Personal predictions

post by Daniele De Nuntiis (daniele-de-nuntiis) · 2024-02-04T03:59:28.537Z · LW · GW · 2 comments

Contents

  Personal predictions
  Predictions for productivity
  Predictions as assertions
  Appendix: Template
None
2 comments

Crossposted from Substack.

Epistemic status: my experience making predictions in the past year.

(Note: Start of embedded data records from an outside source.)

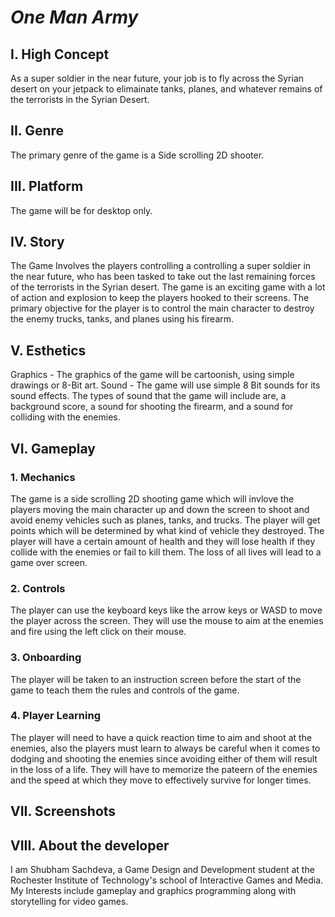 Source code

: # **_One Man Army_**
## I. High Concept
As a super soldier in the near future, your job is to fly across the Syrian desert on your jetpack to elimainate tanks, planes, 
and whatever remains of the terrorists in the Syrian Desert.

## II. Genre
The primary genre of the game is a Side scrolling 2D shooter.

## III. Platform
The game will be for desktop only.

## IV. Story
The Game Involves the players controlling a controlling a super soldier in the near future, who has been tasked to take out the last
remaining forces of the terrorists in the Syrian desert. The game is an exciting game with a lot of action and explosion to keep the players 
hooked to their screens. The primary objective for the player is to control the main character to destroy the enemy trucks, tanks, and planes
using his firearm.

## V. Esthetics
Graphics - The graphics of the game will be cartoonish, using simple drawings or 8-Bit art.
Sound - The game will use simple 8 Bit sounds for its sound effects. The types of sound that the game will include are, a background score, 
a sound for shooting the firearm, and a sound for colliding with the enemies.

## VI. Gameplay
### 1. Mechanics
The game is a side scrolling 2D shooting game which will invlove the players moving the main character up and down the screen to shoot 
and avoid enemy vehicles such as planes, tanks, and trucks. The player will get points which will be determined by what kind of vehicle
they destroyed. The player will have a certain amount of health and they will lose health if they collide with the enemies or fail to kill
them. The loss of all lives will lead to a game over screen.
### 2. Controls
The player can use the keyboard keys like the arrow keys or WASD to move the player across the screen. They will use the mouse to
aim at the enemies and fire using the left click on their mouse.
### 3. Onboarding
The player will be taken to an instruction screen before the start of the game to teach them the rules and controls of the game.
### 4. Player Learning
The player will need to have a quick reaction time to aim and shoot at the enemies, also the players must learn to always be careful when
it comes to dodging and shooting the enemies since avoiding either of them will result in the loss of a life. They will have to memorize the
pateern of the enemies and the speed at which they move to effectively survive for longer times.

## VII. Screenshots

## VIII. About the developer
I am Shubham Sachdeva, a Game Design and Development student at the Rochester Institute of Technology's school of Interactive Games and
Media. My Interests include gameplay and graphics programming along with storytelling for video games.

Roughly a year ago, as I was reading the Sequences, I decided it was time for me to start making and tracking predictions to test how calibrated [? · GW]I was. The only thing I figured I needed was some tool to automate the process as much as possible, and the only option I remember considering was Prediction Book but I didn’t like the user experience that much (now Prediction Book is shutting down, Fatebook seems a good alternative), so I decided to make my own tracker in Notion, and started making predictions.

Personal predictions

One of the first questions I found myself asking was: “What about personal stuff?”. Can I predict "How long is it gonna take me to write this post?". It felt somewhat different from the examples I saw online where one has close to zero influence on the outcome (Which song will win Best Original Song at the 96th Academy Awards?). On one side it seemed the kind of thing that could bias my calibration, on the other, planning was something I wanted to get better at.

I didn’t want to be wrong, so if I made a positive prediction about an outcome, e.g. "I’ll finish this book by the end of the week”, I would exert more effort toward that goal than I would have otherwise. It’s a kind of placebo effect or self fulfilling prophecy (for this reason I’m also a bit weary of predicting negative outcomes).

Trying to choose a confidence interval for a personal prediction generated a kind of loop in my mind “Predicting I'll do X will make me more incentivized to do it, so I should be more confident, more confidence means more incentive, and so on” It’s obvious that I can’t just predict myself into doing things with certainty and in fact it converges pretty quickly, but it still felt slightly odd. And also what if I deceived myself into making over or underconfident claims just to fix my score? I decided to keep making personal predictions and to tag them in my database so I could remove them later just in case (I tried removing them now, all my predictions N:165 Brier: 0.196, personal filtered out N:52 Brier: 0.225, I guess I should have predicted more nonpersonal stuff but it seems to be ok).

Also by having to generate an estimate for something it was harder to bullshit myself. It made me think more thoroughly about how likely I actually was of doing the thing in question. I couldn't just think "Yeah I'll figure it out" and let go of the thought, I had to think for a few seconds if I actually believed I would have figured it out and how much I believed it.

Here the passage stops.